What pushed him over the edge was: 

‘… a visit I paid to Watford to see the consequences of how deregulation of planning was leading to sub-standard homes. The picture doesn’t really do justice to just how shocking this was. There are plans for 15 flats in this conversion, half with no windows. No space for a child to play, no gardens. Life in a carpark.‘  

The future of planning?
The future of planning?

Hugh’s reflections on his ‘journey to despair and back again’ are captured in his podcast ‘Two Teabags to Utopia’, which you can listen to here

In an amusing, self-deprecating account of the train journey – which is a metaphor for his life’s journey – Hugh describes how he used this nadir in his life to contemplate that another journey is possible. 

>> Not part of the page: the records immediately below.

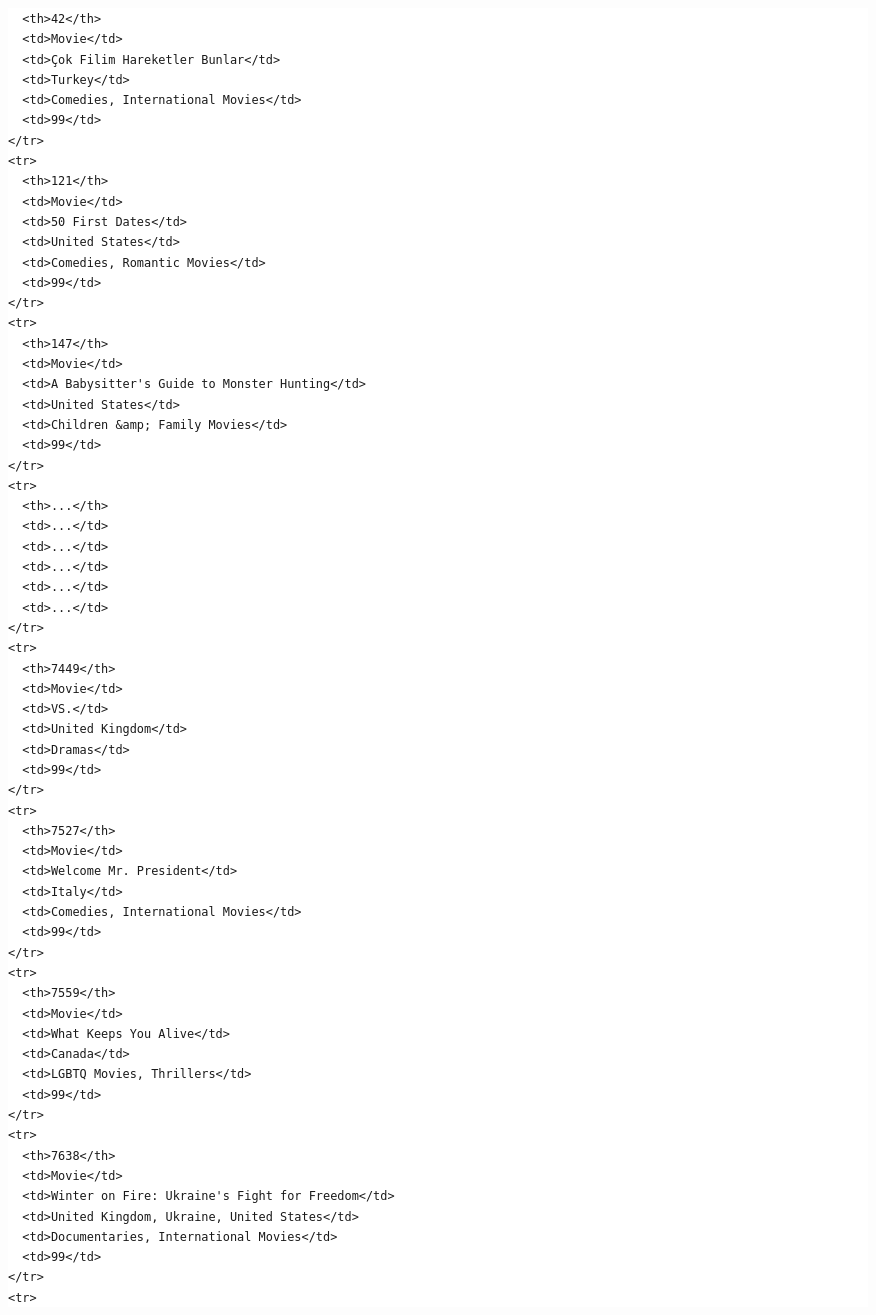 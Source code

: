       <th>42</th>
      <td>Movie</td>
      <td>Çok Filim Hareketler Bunlar</td>
      <td>Turkey</td>
      <td>Comedies, International Movies</td>
      <td>99</td>
    </tr>
    <tr>
      <th>121</th>
      <td>Movie</td>
      <td>50 First Dates</td>
      <td>United States</td>
      <td>Comedies, Romantic Movies</td>
      <td>99</td>
    </tr>
    <tr>
      <th>147</th>
      <td>Movie</td>
      <td>A Babysitter's Guide to Monster Hunting</td>
      <td>United States</td>
      <td>Children &amp; Family Movies</td>
      <td>99</td>
    </tr>
    <tr>
      <th>...</th>
      <td>...</td>
      <td>...</td>
      <td>...</td>
      <td>...</td>
      <td>...</td>
    </tr>
    <tr>
      <th>7449</th>
      <td>Movie</td>
      <td>VS.</td>
      <td>United Kingdom</td>
      <td>Dramas</td>
      <td>99</td>
    </tr>
    <tr>
      <th>7527</th>
      <td>Movie</td>
      <td>Welcome Mr. President</td>
      <td>Italy</td>
      <td>Comedies, International Movies</td>
      <td>99</td>
    </tr>
    <tr>
      <th>7559</th>
      <td>Movie</td>
      <td>What Keeps You Alive</td>
      <td>Canada</td>
      <td>LGBTQ Movies, Thrillers</td>
      <td>99</td>
    </tr>
    <tr>
      <th>7638</th>
      <td>Movie</td>
      <td>Winter on Fire: Ukraine's Fight for Freedom</td>
      <td>United Kingdom, Ukraine, United States</td>
      <td>Documentaries, International Movies</td>
      <td>99</td>
    </tr>
    <tr> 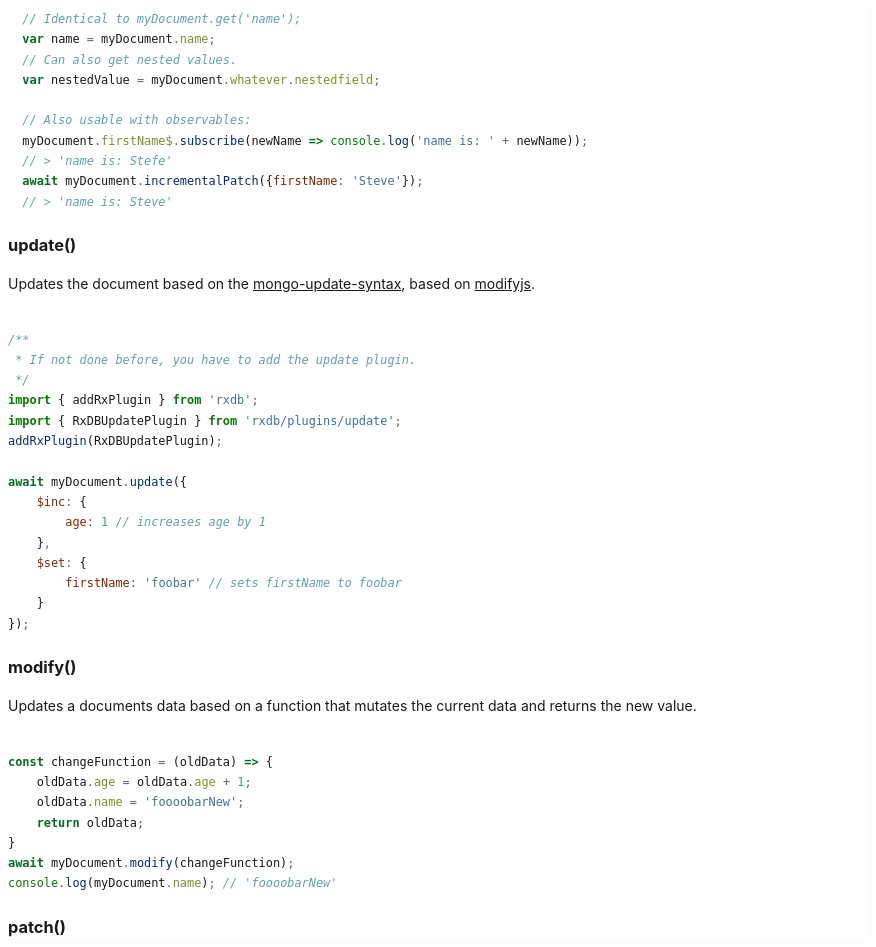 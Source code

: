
 ```js
  // Identical to myDocument.get('name');
  var name = myDocument.name;
  // Can also get nested values.
  var nestedValue = myDocument.whatever.nestedfield;

  // Also usable with observables:
  myDocument.firstName$.subscribe(newName => console.log('name is: ' + newName));
  // > 'name is: Stefe'
  await myDocument.incrementalPatch({firstName: 'Steve'});
  // > 'name is: Steve'
```

### update()
Updates the document based on the [mongo-update-syntax](https://docs.mongodb.com/manual/reference/operator/update-field/), based on [modifyjs](https://github.com/lgandecki/modifyjs#implemented).

```js

/**
 * If not done before, you have to add the update plugin.
 */
import { addRxPlugin } from 'rxdb';
import { RxDBUpdatePlugin } from 'rxdb/plugins/update';
addRxPlugin(RxDBUpdatePlugin);

await myDocument.update({
    $inc: {
        age: 1 // increases age by 1
    },
    $set: {
        firstName: 'foobar' // sets firstName to foobar
    }
});
```

### modify()
Updates a documents data based on a function that mutates the current data and returns the new value.

```js

const changeFunction = (oldData) => {
    oldData.age = oldData.age + 1;
    oldData.name = 'foooobarNew';
    return oldData;
}
await myDocument.modify(changeFunction);
console.log(myDocument.name); // 'foooobarNew'
```

### patch()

In a moment of insight, he suggests that we have been looking in the wrong place. If we open our eyes to what is happening in our communities, we can find pathways to hope because they are all around us. By focusing on Whitehall and Westminster, we are missing the everyday solutions that people are building for themselves. Ending on a positive note, Hugh sets out a preliminary agenda for action.

The podcast forms part of a collaboration between TCPA and Rethinking Poverty. We want to explore the approaches to the future of planning that Hugh sets out. In taking the journey forward, we would welcome it if you would like to travel with us. 

At first this means walking – because that’s all we can do – both literally because of the lockdown and metaphorically because the maze we are in permits no fast journeys if we are to find our way through.

Click here to listen to Hugh’s podcast.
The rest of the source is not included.